**** INFORMATION PROVIDED

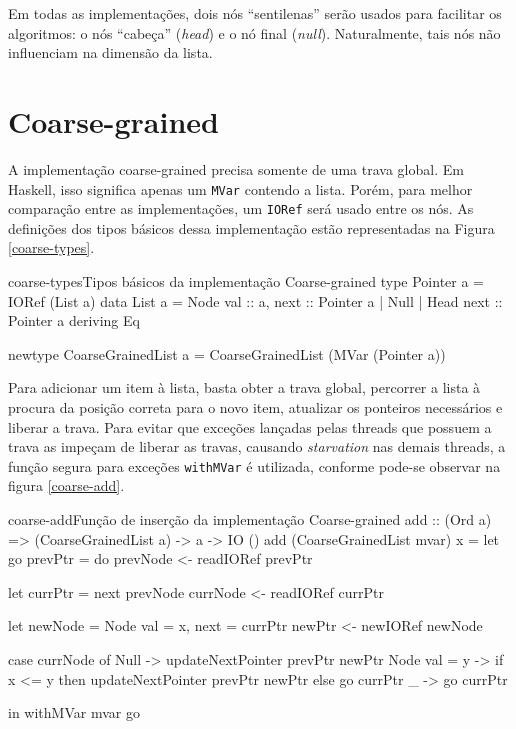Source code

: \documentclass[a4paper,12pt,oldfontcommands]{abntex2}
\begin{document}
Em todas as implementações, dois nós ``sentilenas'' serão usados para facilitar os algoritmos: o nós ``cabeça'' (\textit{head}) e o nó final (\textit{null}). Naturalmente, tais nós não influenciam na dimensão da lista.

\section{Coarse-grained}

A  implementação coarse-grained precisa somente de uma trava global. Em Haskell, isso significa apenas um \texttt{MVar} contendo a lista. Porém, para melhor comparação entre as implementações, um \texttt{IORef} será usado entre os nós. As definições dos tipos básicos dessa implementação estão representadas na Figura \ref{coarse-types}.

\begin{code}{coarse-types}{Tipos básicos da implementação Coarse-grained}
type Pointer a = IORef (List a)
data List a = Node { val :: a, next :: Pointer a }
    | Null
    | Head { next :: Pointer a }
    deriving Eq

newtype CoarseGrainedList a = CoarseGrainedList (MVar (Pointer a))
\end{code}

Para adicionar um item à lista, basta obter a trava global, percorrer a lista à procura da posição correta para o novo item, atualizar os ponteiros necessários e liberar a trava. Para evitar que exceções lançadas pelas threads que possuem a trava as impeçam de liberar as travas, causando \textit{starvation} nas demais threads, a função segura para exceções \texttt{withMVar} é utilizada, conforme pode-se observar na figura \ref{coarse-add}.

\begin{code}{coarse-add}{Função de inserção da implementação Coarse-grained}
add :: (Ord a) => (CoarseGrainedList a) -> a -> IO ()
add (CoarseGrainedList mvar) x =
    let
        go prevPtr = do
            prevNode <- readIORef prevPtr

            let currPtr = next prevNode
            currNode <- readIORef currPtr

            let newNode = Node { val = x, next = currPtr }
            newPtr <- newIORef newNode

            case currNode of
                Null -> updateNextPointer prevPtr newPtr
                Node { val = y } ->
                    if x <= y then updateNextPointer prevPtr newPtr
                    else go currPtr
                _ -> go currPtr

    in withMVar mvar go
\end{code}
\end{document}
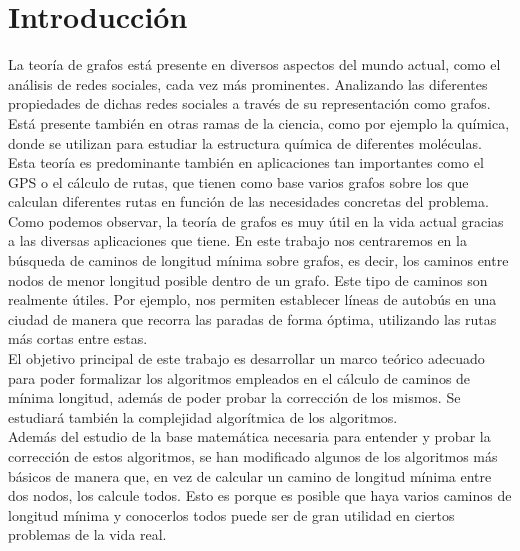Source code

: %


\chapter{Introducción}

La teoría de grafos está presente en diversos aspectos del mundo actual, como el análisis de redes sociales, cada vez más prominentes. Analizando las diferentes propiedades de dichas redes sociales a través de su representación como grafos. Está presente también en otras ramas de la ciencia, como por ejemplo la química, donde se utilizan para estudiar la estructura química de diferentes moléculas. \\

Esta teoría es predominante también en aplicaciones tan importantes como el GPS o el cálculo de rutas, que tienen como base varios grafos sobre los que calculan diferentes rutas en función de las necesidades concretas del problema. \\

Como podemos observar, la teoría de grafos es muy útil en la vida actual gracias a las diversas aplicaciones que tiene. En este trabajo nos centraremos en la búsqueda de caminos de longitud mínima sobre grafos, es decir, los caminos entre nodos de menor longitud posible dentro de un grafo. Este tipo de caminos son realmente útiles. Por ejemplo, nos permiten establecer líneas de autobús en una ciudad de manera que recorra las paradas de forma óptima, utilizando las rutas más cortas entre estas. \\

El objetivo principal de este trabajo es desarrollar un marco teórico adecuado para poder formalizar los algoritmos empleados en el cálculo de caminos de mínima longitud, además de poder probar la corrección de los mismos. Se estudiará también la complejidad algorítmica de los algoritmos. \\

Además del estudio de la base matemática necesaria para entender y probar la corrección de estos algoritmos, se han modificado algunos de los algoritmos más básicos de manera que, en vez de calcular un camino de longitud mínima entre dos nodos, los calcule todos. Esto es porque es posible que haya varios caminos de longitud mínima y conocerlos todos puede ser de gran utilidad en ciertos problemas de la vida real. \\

********

WHAT IS EXPECTED – Leave out every picture and transcribe the remaining entries exactly.

SOLUTION TO THE EXERCISE –
Source code

: \documentclass[a4paper,12pt,oldfontcommands]{abntex2}
\begin{document}
Em todas as implementações, dois nós ``sentilenas'' serão usados para facilitar os algoritmos: o nós ``cabeça'' (\textit{head}) e o nó final (\textit{null}). Naturalmente, tais nós não influenciam na dimensão da lista.

\section{Coarse-grained}

A  implementação coarse-grained precisa somente de uma trava global. Em Haskell, isso significa apenas um \texttt{MVar} contendo a lista. Porém, para melhor comparação entre as implementações, um \texttt{IORef} será usado entre os nós. As definições dos tipos básicos dessa implementação estão representadas na Figura \ref{coarse-types}.

\begin{code}{coarse-types}{Tipos básicos da implementação Coarse-grained}
type Pointer a = IORef (List a)
data List a = Node { val :: a, next :: Pointer a }
    | Null
    | Head { next :: Pointer a }
    deriving Eq

newtype CoarseGrainedList a = CoarseGrainedList (MVar (Pointer a))
\end{code}

Para adicionar um item à lista, basta obter a trava global, percorrer a lista à procura da posição correta para o novo item, atualizar os ponteiros necessários e liberar a trava. Para evitar que exceções lançadas pelas threads que possuem a trava as impeçam de liberar as travas, causando \textit{starvation} nas demais threads, a função segura para exceções \texttt{withMVar} é utilizada, conforme pode-se observar na figura \ref{coarse-add}.

\begin{code}{coarse-add}{Função de inserção da implementação Coarse-grained}
add :: (Ord a) => (CoarseGrainedList a) -> a -> IO ()
add (CoarseGrainedList mvar) x =
    let
        go prevPtr = do
            prevNode <- readIORef prevPtr

            let currPtr = next prevNode
            currNode <- readIORef currPtr

            let newNode = Node { val = x, next = currPtr }
            newPtr <- newIORef newNode

            case currNode of
                Null -> updateNextPointer prevPtr newPtr
                Node { val = y } ->
                    if x <= y then updateNextPointer prevPtr newPtr
                    else go currPtr
                _ -> go currPtr

    in withMVar mvar go
\end{code}
\end{document}
Source code

: %


\chapter{Introducción}

La teoría de grafos está presente en diversos aspectos del mundo actual, como el análisis de redes sociales, cada vez más prominentes. Analizando las diferentes propiedades de dichas redes sociales a través de su representación como grafos. Está presente también en otras ramas de la ciencia, como por ejemplo la química, donde se utilizan para estudiar la estructura química de diferentes moléculas. \\

Esta teoría es predominante también en aplicaciones tan importantes como el GPS o el cálculo de rutas, que tienen como base varios grafos sobre los que calculan diferentes rutas en función de las necesidades concretas del problema. \\

Como podemos observar, la teoría de grafos es muy útil en la vida actual gracias a las diversas aplicaciones que tiene. En este trabajo nos centraremos en la búsqueda de caminos de longitud mínima sobre grafos, es decir, los caminos entre nodos de menor longitud posible dentro de un grafo. Este tipo de caminos son realmente útiles. Por ejemplo, nos permiten establecer líneas de autobús en una ciudad de manera que recorra las paradas de forma óptima, utilizando las rutas más cortas entre estas. \\

El objetivo principal de este trabajo es desarrollar un marco teórico adecuado para poder formalizar los algoritmos empleados en el cálculo de caminos de mínima longitud, además de poder probar la corrección de los mismos. Se estudiará también la complejidad algorítmica de los algoritmos. \\

Además del estudio de la base matemática necesaria para entender y probar la corrección de estos algoritmos, se han modificado algunos de los algoritmos más básicos de manera que, en vez de calcular un camino de longitud mínima entre dos nodos, los calcule todos. Esto es porque es posible que haya varios caminos de longitud mínima y conocerlos todos puede ser de gran utilidad en ciertos problemas de la vida real. \\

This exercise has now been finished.